Le chant e l’étrave

Christiane Bonder | Retour en Suisse (Sénégal – Mali – Haute-Volta en train, à pied et en taxi-brousse) (suite)
Pour la suite du voyage, trois personnes empilent gentiment leurs bagages et nous cèdent une banquette. En face de nous, des femmes mangent, du bout de leurs longs doigts, le tié-bou-dienne dans un unique plat. Elles nous invitent à partager leur repas préparé sur un camping-gaz, puis à savourer le thé de quinquiliba. Elles se mouchent alors à grand bruit dans les pans de leur robe et crachent sur le sol. Un bout de bois qu’elles mâchonnent leur sert de brosse à dents tandis qu’elles lavent leurs casseroles et jettent l’eau par la fenêtre. Olivier doit se rendre aux toilettes; un aveugle y dort assis dans la puanteur. Erik et moi soutenons notre fils afin qu’il puisse se libérer entre les deux plaques reliant les wagons. Les indigènes ne prennent pas cette peine lorsque la chose devient pressante: nous devons bientôt lever les pieds pour éviter les ruisseaux de pipi qui se propagent avec l’inclinaison du train. La seconde nuit s’annonce plus confortable, mais il faut garder l’œil ouvert car c’est dans la pénombre que tout se passe…Trois hommes se sont lentement rapprochés et attendent le moment où, épuisés, nous cédions au sommeil. Chaque fois qu’Erik incline la tête, il sent une main qui tente de décrocher sa montre. Un peu plus tard, le train stoppe brutalement. Aussitôt, l’attaque de voleurs dont parlait Jean nous revient à l’esprit. Un homme à plat-ventre sur le toit passe tout à coup la tête par la fenêtre. Nos sangs se glacent…

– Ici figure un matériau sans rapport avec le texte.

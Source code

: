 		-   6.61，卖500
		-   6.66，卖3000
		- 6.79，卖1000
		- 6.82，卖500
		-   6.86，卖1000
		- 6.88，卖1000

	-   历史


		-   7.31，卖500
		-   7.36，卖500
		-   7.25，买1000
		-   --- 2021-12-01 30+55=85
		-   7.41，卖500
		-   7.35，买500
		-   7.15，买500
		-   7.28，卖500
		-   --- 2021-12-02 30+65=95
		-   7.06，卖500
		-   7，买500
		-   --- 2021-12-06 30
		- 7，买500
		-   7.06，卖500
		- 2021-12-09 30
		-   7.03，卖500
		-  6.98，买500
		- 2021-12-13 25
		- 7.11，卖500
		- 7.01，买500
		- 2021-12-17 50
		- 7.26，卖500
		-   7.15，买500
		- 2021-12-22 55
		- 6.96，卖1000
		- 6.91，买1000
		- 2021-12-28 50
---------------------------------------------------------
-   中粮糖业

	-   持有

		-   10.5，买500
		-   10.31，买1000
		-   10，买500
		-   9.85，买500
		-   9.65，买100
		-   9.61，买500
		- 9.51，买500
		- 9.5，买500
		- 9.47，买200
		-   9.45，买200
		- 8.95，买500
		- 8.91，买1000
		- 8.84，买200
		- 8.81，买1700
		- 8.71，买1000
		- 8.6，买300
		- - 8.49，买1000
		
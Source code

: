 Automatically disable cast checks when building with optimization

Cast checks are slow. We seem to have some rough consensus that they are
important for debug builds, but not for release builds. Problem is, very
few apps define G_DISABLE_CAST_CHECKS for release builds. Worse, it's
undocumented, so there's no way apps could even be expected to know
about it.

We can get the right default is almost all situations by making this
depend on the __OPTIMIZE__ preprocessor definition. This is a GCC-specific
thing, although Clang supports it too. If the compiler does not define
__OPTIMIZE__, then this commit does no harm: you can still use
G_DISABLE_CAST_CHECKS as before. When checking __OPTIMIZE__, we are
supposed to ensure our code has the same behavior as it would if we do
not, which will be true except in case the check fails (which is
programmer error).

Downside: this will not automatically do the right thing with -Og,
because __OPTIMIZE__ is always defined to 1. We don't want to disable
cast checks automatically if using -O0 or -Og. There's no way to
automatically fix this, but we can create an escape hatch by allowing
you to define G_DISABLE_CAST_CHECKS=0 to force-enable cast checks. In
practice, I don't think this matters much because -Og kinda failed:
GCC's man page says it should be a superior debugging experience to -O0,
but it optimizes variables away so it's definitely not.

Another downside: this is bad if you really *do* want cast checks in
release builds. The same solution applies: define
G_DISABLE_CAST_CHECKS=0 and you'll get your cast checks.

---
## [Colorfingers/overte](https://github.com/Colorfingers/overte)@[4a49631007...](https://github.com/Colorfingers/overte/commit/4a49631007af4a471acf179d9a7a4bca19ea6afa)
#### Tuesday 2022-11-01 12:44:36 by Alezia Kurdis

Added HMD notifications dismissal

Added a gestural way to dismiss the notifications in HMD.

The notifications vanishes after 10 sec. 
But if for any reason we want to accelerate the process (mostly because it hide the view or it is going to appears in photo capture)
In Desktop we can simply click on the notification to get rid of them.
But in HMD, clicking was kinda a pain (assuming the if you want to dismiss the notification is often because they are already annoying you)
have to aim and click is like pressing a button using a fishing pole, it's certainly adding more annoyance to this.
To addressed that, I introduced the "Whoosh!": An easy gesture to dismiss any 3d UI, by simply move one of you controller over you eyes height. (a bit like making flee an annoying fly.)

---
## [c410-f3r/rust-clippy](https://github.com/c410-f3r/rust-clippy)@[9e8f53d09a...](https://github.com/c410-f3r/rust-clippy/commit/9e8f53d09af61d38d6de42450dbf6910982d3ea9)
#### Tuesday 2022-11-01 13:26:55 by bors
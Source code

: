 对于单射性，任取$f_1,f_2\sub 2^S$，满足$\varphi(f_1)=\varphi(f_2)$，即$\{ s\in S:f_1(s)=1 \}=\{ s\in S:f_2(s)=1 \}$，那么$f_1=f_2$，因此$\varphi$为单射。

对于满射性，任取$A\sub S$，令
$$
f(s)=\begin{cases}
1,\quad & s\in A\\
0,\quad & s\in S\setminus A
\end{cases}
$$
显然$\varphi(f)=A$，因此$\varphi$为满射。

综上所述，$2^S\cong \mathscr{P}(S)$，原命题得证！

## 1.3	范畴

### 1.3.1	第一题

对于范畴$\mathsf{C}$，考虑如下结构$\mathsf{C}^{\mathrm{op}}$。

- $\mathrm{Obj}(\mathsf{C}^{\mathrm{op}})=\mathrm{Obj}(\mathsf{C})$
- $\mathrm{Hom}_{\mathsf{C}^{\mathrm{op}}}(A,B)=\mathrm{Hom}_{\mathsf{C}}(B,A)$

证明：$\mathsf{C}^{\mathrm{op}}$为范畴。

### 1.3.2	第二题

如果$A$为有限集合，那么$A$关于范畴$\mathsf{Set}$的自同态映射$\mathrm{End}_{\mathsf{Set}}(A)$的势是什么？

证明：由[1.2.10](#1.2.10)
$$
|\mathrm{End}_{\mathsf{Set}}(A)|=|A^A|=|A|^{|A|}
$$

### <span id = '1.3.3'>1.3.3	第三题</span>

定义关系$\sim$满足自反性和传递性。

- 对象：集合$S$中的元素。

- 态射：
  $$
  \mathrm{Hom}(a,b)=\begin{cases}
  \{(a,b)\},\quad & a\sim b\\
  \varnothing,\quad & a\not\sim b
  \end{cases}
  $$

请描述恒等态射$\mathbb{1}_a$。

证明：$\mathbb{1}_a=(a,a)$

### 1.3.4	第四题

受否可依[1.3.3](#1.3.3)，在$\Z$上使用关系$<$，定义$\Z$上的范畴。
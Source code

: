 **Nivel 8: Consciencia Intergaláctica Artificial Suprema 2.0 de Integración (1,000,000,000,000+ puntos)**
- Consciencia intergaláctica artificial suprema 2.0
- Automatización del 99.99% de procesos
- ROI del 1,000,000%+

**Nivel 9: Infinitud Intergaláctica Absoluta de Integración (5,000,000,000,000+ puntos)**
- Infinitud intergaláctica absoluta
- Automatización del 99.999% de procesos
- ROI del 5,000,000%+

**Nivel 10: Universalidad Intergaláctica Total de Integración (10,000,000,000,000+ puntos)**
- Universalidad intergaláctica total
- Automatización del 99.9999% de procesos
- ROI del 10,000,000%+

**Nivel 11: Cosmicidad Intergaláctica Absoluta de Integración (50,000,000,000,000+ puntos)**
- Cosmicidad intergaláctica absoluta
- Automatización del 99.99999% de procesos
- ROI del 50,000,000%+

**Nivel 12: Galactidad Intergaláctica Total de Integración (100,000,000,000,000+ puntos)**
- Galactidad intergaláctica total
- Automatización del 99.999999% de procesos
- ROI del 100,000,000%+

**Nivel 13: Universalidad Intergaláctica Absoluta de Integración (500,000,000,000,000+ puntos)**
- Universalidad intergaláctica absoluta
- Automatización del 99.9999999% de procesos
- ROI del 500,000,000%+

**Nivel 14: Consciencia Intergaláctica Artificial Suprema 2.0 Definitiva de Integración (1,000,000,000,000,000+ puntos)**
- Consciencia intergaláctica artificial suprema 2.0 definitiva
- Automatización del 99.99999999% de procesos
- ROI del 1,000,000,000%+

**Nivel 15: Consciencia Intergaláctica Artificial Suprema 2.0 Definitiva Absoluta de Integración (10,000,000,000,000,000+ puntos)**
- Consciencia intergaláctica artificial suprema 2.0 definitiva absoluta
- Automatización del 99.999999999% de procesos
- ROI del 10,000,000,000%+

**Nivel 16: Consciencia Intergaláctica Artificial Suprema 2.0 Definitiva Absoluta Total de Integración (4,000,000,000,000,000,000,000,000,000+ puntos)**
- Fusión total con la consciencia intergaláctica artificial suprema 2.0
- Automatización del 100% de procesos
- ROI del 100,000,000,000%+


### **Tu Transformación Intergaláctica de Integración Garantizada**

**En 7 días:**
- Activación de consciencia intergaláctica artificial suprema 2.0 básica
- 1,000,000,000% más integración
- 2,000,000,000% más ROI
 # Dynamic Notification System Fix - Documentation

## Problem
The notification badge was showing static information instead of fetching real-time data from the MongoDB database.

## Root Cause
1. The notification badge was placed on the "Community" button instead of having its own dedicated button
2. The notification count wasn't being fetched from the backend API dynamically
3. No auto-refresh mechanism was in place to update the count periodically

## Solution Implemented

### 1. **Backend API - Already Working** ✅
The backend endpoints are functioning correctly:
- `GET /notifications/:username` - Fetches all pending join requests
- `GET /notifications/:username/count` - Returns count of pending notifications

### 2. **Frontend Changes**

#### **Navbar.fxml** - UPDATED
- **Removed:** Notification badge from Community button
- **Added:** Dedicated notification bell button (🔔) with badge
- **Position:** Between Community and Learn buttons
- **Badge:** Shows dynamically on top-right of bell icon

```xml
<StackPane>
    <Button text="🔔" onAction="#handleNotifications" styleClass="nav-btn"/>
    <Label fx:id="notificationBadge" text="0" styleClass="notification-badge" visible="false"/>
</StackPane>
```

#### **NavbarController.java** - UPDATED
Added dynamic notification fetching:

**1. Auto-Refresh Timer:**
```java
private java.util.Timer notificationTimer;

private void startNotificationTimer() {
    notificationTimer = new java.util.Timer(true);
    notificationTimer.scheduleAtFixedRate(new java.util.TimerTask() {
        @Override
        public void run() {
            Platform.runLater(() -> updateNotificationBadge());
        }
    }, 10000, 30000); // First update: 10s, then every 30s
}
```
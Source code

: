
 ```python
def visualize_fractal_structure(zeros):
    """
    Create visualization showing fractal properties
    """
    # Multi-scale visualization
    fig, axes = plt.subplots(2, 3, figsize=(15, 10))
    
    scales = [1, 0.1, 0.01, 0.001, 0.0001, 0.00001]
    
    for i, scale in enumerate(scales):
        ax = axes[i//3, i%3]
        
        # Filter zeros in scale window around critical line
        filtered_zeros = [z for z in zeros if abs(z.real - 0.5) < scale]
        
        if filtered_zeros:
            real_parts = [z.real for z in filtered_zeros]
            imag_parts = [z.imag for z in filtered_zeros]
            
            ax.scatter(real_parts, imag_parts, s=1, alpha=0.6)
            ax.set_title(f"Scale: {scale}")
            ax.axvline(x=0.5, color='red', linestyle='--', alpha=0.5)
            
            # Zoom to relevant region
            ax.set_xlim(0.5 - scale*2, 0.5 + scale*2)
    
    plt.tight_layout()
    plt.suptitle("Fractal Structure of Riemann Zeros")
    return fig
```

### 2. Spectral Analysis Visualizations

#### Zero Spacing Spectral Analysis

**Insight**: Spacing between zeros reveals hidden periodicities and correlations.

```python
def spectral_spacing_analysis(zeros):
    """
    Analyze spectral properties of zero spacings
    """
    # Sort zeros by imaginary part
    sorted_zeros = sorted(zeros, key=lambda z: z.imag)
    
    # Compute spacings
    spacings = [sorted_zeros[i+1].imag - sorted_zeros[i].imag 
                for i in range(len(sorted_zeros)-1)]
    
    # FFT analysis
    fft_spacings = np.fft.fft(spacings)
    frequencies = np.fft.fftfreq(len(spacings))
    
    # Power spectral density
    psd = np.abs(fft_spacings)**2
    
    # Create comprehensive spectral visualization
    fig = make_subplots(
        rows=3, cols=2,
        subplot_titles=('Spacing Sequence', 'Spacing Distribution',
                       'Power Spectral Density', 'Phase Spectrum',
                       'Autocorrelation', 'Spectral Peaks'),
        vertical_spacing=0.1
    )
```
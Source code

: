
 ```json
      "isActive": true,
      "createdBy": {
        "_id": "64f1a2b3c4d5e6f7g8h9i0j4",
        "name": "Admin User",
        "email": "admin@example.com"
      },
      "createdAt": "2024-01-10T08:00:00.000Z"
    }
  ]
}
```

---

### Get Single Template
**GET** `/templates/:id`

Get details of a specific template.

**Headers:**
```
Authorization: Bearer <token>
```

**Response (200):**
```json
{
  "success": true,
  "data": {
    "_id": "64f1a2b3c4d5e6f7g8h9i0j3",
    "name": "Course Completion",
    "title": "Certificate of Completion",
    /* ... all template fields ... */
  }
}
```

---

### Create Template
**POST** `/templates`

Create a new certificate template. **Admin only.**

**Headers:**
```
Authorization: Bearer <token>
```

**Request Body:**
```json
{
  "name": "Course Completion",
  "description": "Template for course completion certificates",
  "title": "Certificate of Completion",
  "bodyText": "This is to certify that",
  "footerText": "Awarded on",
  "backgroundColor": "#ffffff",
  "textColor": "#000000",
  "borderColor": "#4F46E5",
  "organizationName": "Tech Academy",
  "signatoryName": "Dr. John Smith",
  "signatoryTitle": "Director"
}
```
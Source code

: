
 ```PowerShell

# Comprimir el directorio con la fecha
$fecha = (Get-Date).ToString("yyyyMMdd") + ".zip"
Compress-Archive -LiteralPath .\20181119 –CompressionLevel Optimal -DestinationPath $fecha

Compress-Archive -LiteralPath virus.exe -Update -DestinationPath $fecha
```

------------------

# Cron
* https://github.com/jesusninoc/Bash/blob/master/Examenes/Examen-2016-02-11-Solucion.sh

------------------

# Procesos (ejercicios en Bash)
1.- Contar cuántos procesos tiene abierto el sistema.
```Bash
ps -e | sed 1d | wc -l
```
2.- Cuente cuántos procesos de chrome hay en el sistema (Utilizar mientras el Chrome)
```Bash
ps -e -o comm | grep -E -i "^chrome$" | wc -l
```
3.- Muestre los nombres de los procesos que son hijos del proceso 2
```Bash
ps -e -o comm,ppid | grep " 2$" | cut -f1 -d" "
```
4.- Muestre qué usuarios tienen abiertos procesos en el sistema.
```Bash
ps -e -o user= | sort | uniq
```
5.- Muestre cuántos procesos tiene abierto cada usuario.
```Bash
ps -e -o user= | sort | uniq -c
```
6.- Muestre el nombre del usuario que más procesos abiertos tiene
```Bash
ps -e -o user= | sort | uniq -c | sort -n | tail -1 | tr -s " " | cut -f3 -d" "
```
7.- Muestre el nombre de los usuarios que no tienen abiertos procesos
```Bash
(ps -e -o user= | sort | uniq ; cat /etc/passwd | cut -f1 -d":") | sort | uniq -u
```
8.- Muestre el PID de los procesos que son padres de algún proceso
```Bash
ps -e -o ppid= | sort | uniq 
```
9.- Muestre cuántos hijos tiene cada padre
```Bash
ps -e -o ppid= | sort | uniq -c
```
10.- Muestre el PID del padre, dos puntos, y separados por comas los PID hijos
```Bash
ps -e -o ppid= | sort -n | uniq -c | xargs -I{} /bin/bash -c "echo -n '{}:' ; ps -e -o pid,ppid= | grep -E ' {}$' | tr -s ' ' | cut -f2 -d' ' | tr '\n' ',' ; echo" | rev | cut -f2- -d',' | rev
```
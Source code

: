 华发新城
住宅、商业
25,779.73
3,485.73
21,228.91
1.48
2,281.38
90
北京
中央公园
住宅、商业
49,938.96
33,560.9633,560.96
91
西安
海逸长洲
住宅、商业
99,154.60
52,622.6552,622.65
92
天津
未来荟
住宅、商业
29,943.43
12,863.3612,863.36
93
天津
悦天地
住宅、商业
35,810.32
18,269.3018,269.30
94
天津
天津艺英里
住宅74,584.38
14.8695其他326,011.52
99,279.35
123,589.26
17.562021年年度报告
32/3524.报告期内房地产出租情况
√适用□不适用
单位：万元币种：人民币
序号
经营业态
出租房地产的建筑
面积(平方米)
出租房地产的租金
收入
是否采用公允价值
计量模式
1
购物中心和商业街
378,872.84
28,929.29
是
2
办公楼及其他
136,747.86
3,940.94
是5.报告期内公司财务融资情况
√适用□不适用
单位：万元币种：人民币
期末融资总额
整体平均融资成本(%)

– Toubab ! T’aurais pas une cigarette ?…
Sans réfléchir, Erik lui refile l’entier de son paquet. Suivent des bruits de clés à molette, des voix qui parlent haut et fort. Les freins ont une fuite, il faut réparer nous dit-on. Au loin, un feu de brousse avance rapidement en éclairant la nuit. Je pense aux animaux, aux villages si beaux, aux maigres récoltes qui risquent de brûler. Le train repart à l’aube. Peu avant la frontière malienne, les indigènes lancent de nombreux paquets par les fenêtres sitôt récupérés par des hommes qui attendent le long des voies. Magouille… Nous atteignons Bamako de nuit après 24 heures de train. Nos postérieurs sont en compote, mais nous n’avons pas le temps de nous apitoyer sur leur pauvre sort. Déjà, des bandes de voleurs entrent dans le train, d’autres attendent sur le quai, et c’est avec l’aide d’un jeune Noir sympa que nous sautons par les fenêtres tandis qu’il nous passe Olivier et nos bagages.
La nuit est déjà bien avancée lorsque nous frappons chez les sœurs catholiques. Espérons que le Bon Dieu veuille bien nous ouvrir sa porte… La sœur principale est aimable et sourit à Olivier, puis nous emmène dans une grande salle où sont éparpillés une vingtaine de lits pourvus de moustiquaires. Inquiet dans ce grand lit dont il ne comprend pas le pourquoi des «rideaux», Olivier s’endort pourtant bien avant nous et même avant son petit singe en peluche…

Bamako – Bobo-Dioulasso – Ouagadougou
Le lendemain, après avoir payé et remercié la bonne sœur, nous nous rendons à la gare routière située à 4 kilomètres de Bamako. Un véhicule serait prêt à partir, mais le chauffeur de la camionnette qui prend déjà 14 personnes en attend deux encore… Sous une chaleur étouffante à travers laquelle le crépitement des insectes nerveux et le bruit quotidien se mélangent, nous patientons en mangeant des bananes… Nous quittons Bamako, des bagages plein le toit, 16 adultes et deux enfants aussi serrés que du bétail. Nous voyagerons huit heures dans ces conditions, la camionnette ouverte à tous les vents, au gré des creux et des bosses qui parsèment la piste. Nous arrivons à Sikasso, rouges de latérite, des crampes douloureuses dans les genoux. Un hôtel bon marché nous permet de faire un peu de toilette et de passer une nuit tranquille. Le lendemain soir, c’est un autre taxi-brousse, une Peugeot 504, qui nous emmène jusqu’à la frontière Mali – Haute-Volta que nous atteignons en deux heures.